Best pulls no punches in her candid account of a highly politicized and at times self-defeating HHC system. In this memoir, she shares the various sources of inspiration she relied upon to combat the dysfunction and low morale that greeted her upon joining, moving up and ultimately off the corporate ladder at Woodhull Medical Center, another one of HHC's most notorious hospitals
Best writes about both the good and the bad that occurred during her tenure in an unflinching but balanced look at the system's problems and possibilities. According to those who worked with her, Leaving Legacies offers that and more. Norma Wright, who was a Senior Associate Executive Director for HHC and is now a healthcare consultant called the book, "[a]n easy read." Recalling her experiences at HHC she says, "even though I lived part of [the story], it is still an excellent guide. I remember becoming management for the first time in my life at HHC and the training, the instruction, the motivation - it wasn't there. My first leader there told me 'there is no roadmap or training, you find your way,' but 20 years later this book is it. Reading the book is like a roadmap for so many of us who need it."
Former HHC colleague, Christie Davis says of her experiences as detailed in the book, "[Candis] dealt with a staff that looked like they could not be helped. She taught and inspired them to do incredible things. She led from her gut and believed that they could operate at another level. I lived through this with her and as staff we were excited that she had a vision for us. Now as a director for a staff of 1,000, I try to take from what she taught me about how to put a good team together."

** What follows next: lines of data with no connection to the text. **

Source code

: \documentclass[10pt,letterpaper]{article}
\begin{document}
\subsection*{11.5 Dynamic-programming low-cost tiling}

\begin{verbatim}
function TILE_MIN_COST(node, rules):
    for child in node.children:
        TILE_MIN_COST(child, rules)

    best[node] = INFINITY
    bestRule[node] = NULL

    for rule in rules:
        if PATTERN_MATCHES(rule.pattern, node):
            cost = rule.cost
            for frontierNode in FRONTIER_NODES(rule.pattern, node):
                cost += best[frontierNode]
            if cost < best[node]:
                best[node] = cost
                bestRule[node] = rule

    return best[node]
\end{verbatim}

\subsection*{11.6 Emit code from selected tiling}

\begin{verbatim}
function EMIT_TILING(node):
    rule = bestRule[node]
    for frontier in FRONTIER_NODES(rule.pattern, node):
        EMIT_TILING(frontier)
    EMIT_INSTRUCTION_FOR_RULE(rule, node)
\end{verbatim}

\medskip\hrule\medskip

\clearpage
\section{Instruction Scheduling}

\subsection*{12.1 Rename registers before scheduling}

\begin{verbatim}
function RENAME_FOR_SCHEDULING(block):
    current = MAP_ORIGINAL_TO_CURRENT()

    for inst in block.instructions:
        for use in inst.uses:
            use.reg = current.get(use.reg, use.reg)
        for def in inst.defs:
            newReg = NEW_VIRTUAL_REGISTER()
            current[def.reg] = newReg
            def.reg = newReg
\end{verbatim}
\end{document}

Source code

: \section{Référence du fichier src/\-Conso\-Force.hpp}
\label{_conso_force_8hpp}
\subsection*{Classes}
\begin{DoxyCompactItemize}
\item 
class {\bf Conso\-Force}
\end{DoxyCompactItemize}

Spanning an eleven year career, Leaving Legacies introduces the reader to a host of eccentric and amusing characters, weaved among stories "too bizarre to be believed and too outrageous to be believable fiction." But what sets this memoir apart, are the moving narratives Best sprinkles into her story. The reader grows as she grows, enjoying the benefits of her reflections on leadership. Says Best, "One of my hopes for this book is that it will spark a dialogue about what inspirational leadership really means and show that you can make a positive impact under even the most dire conditions." Judging from the system's recent issues, it's a message that's coming just in time.